3. The secondary focus of this research will be to test and validate the PIC chips' ability to implement a real-time fixed-point FIR filter, which is a very practical idea, because it can be seamlessly used in countless applications where noise and the signal of interest occupy separate frequency bands.
4. A Graphical User Interface (GUI) will be developed that allow users to design various types of FIR filters, such as Low-Pass, High-Pass, Band Pass, Notch or any combination of the above, in short, multi-band filters. The user may design the filter by taking a point and click approach to specifying band-edges, attenuations, sampling rate etc. and the software will show users the respective frequency and phase response graphs. Once the user is satisfied with the filter they have designed, the software will present them with several realization options, thereby allowing them to decide whether they want the filter optimized for execution speed, or conservative RAM usage or conservative programmemory usage. Ultimately, optimized $C$ language source code is generated that is ready to be compiled for either PIC 18 F 452 chip or the smaller PIC 18F252 chip or easily adapted for the remaining chips in the PIC 18FXXX family by a moderately experienced programmer. Finally, the GUI will generate a diagram of the test circuit needed to install the filter code.
5. Each type of FIR filter created by the software will be evaluated independently by applying a constant-power frequency sweep generated by a filter test program. The real-time output of the filter will be recorded by a data acquisition system and its performance will be analyzed though PC based data analysis tools such as FFT.

### 1.6 Organization

Chapter two will cover a literature review and theoretical background of existing techniques for digital filter implementation for both LMS and FIR filters. Chapter three will constitute the implementation details for both the filters. Chapter four will present results and analysis and chapter five will contain recommendation for future work. An appendix is provided that contains all codes written during this exploration and a user's manual for the filter design of the GUI.

## CHAPTER 2: LITERATURE SURVEY

### 2.1 Classification of Filtering Methods

The earliest filters were analog filters. In recent years, digital filters have gained popularity due to the lowering cost of microprocessors and the increased level of convenience and flexibility offered by digital filters. Advances in technology allowed them to function at a faster speed and now they are rapidly approaching the large dynamic range of analog filters [5]. A broad classification of Digital filters is presented in Figure 2.1.1.

## DIGITAL FILTERS



Figure 2.1.1 Classification of Signal filtering methods

### 2.2 Digital Filters

A digital filter is a discrete-time linear system that operates on an input sequence, modifies it, and produces the output sequence.

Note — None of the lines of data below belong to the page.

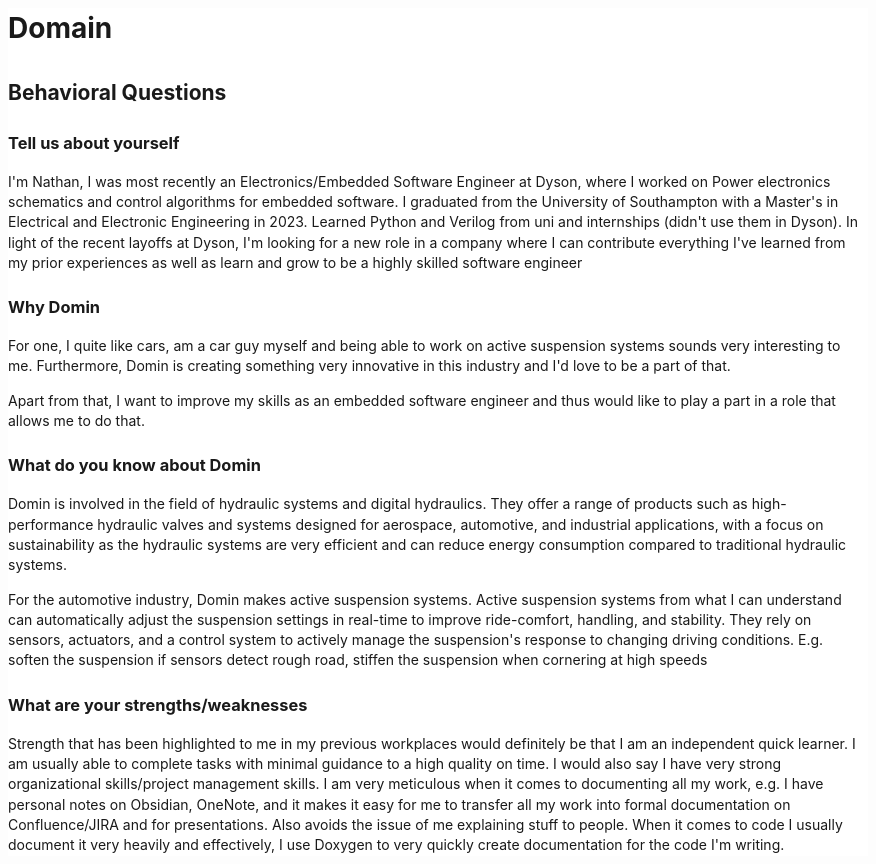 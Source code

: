 # Domain

## Behavioral Questions

### Tell us about yourself

I'm Nathan, I was most recently an Electronics/Embedded Software Engineer at
Dyson, where I worked on Power electronics schematics and control algorithms
for embedded software. I graduated from the University of Southampton with a
Master's in Electrical and Electronic Engineering in 2023. Learned Python and
Verilog from uni and internships (didn't use them in Dyson). In light of the
recent layoffs at Dyson, I'm looking for a new role in a company where I can
contribute everything I've learned from my prior experiences as well as learn
and grow to be a highly skilled software engineer

### Why Domin

For one, I quite like cars, am a car guy myself and being able to work on
active suspension systems sounds very interesting to me. Furthermore, Domin is
creating something very innovative in this industry and I'd love to be a part
of that.

Apart from that, I want to improve my skills as an embedded software engineer
and thus would like to play a part in a role that allows me to do that.

### What do you know about Domin

Domin is involved in the field of hydraulic systems and digital hydraulics.
They offer a range of products such as high-performance hydraulic valves and
systems designed for aerospace, automotive, and industrial applications, with a
focus on sustainability as the hydraulic systems are very efficient and can
reduce energy consumption compared to traditional hydraulic systems.

For the automotive industry, Domin makes active suspension systems. Active
suspension systems from what I can understand can automatically adjust the
suspension settings in real-time to improve ride-comfort, handling, and
stability. They rely on sensors, actuators, and a control system to actively
manage the suspension's response to changing driving conditions. E.g. soften
the suspension if sensors detect rough road, stiffen the suspension when
cornering at high speeds

### What are your strengths/weaknesses

Strength that has been highlighted to me in my previous workplaces would
definitely be that I am an independent quick learner. I am usually able to
complete tasks with minimal guidance to a high quality on time. I would also
say I have very strong organizational skills/project management skills. I am
very meticulous when it comes to documenting all my work, e.g. I have personal
notes on Obsidian, OneNote, and it makes it easy for me to transfer all my work
into formal documentation on Confluence/JIRA and for presentations. Also avoids
the issue of me explaining stuff to people. When it comes to code I usually
document it very heavily and effectively, I use Doxygen to very quickly create
documentation for the code I'm writing.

The input sequence is usually obtained by digitizing a signal, thereby converting it into discrete time, with the output sequence being transformed back into an analog signal through an appropriate digital to analog process. The steadily reducing cost of portable computation is
thereby making a direct contribution to the rise of popularity of digital filters.

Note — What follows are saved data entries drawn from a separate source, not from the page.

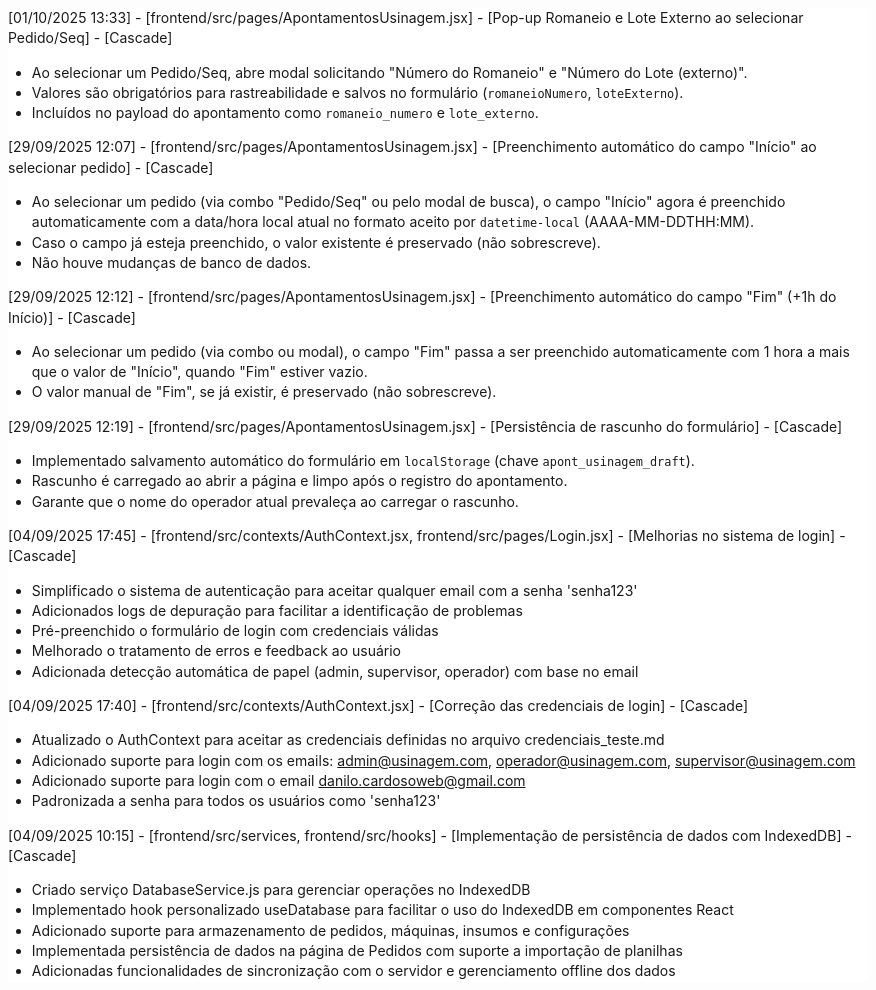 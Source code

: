 [01/10/2025 13:33] - [frontend/src/pages/ApontamentosUsinagem.jsx] - [Pop-up Romaneio e Lote Externo ao selecionar Pedido/Seq] - [Cascade]
- Ao selecionar um Pedido/Seq, abre modal solicitando "Número do Romaneio" e "Número do Lote (externo)".
- Valores são obrigatórios para rastreabilidade e salvos no formulário (`romaneioNumero`, `loteExterno`).
- Incluídos no payload do apontamento como `romaneio_numero` e `lote_externo`.

[29/09/2025 12:07] - [frontend/src/pages/ApontamentosUsinagem.jsx] - [Preenchimento automático do campo "Início" ao selecionar pedido] - [Cascade]
- Ao selecionar um pedido (via combo "Pedido/Seq" ou pelo modal de busca), o campo "Início" agora é preenchido automaticamente com a data/hora local atual no formato aceito por `datetime-local` (AAAA-MM-DDTHH:MM).
- Caso o campo já esteja preenchido, o valor existente é preservado (não sobrescreve).
- Não houve mudanças de banco de dados.

[29/09/2025 12:12] - [frontend/src/pages/ApontamentosUsinagem.jsx] - [Preenchimento automático do campo "Fim" (+1h do Início)] - [Cascade]
- Ao selecionar um pedido (via combo ou modal), o campo "Fim" passa a ser preenchido automaticamente com 1 hora a mais que o valor de "Início", quando "Fim" estiver vazio.
- O valor manual de "Fim", se já existir, é preservado (não sobrescreve).

[29/09/2025 12:19] - [frontend/src/pages/ApontamentosUsinagem.jsx] - [Persistência de rascunho do formulário] - [Cascade]
- Implementado salvamento automático do formulário em `localStorage` (chave `apont_usinagem_draft`).
- Rascunho é carregado ao abrir a página e limpo após o registro do apontamento.
- Garante que o nome do operador atual prevaleça ao carregar o rascunho.

[04/09/2025 17:45] - [frontend/src/contexts/AuthContext.jsx, frontend/src/pages/Login.jsx] - [Melhorias no sistema de login] - [Cascade]
- Simplificado o sistema de autenticação para aceitar qualquer email com a senha 'senha123'
- Adicionados logs de depuração para facilitar a identificação de problemas
- Pré-preenchido o formulário de login com credenciais válidas
- Melhorado o tratamento de erros e feedback ao usuário
- Adicionada detecção automática de papel (admin, supervisor, operador) com base no email

[04/09/2025 17:40] - [frontend/src/contexts/AuthContext.jsx] - [Correção das credenciais de login] - [Cascade]
- Atualizado o AuthContext para aceitar as credenciais definidas no arquivo credenciais_teste.md
- Adicionado suporte para login com os emails: admin@usinagem.com, operador@usinagem.com, supervisor@usinagem.com
- Adicionado suporte para login com o email danilo.cardosoweb@gmail.com
- Padronizada a senha para todos os usuários como 'senha123'

[04/09/2025 10:15] - [frontend/src/services, frontend/src/hooks] - [Implementação de persistência de dados com IndexedDB] - [Cascade]
- Criado serviço DatabaseService.js para gerenciar operações no IndexedDB
- Implementado hook personalizado useDatabase para facilitar o uso do IndexedDB em componentes React
- Adicionado suporte para armazenamento de pedidos, máquinas, insumos e configurações
- Implementada persistência de dados na página de Pedidos com suporte a importação de planilhas
- Adicionadas funcionalidades de sincronização com o servidor e gerenciamento offline dos dados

### 2.3 Non-Recursive Type Digital Filters

The most commonly used Non-Recursive filter is the FIR filter. The weights of this type of digital filters are constant and are computed at design time. Since the weights remain constant, the stability of FIR filters can be guaranteed. However, they can have several topologies the transversal topology as shown in Figure 2.3 .1 being the most common type and the one used for this research [9].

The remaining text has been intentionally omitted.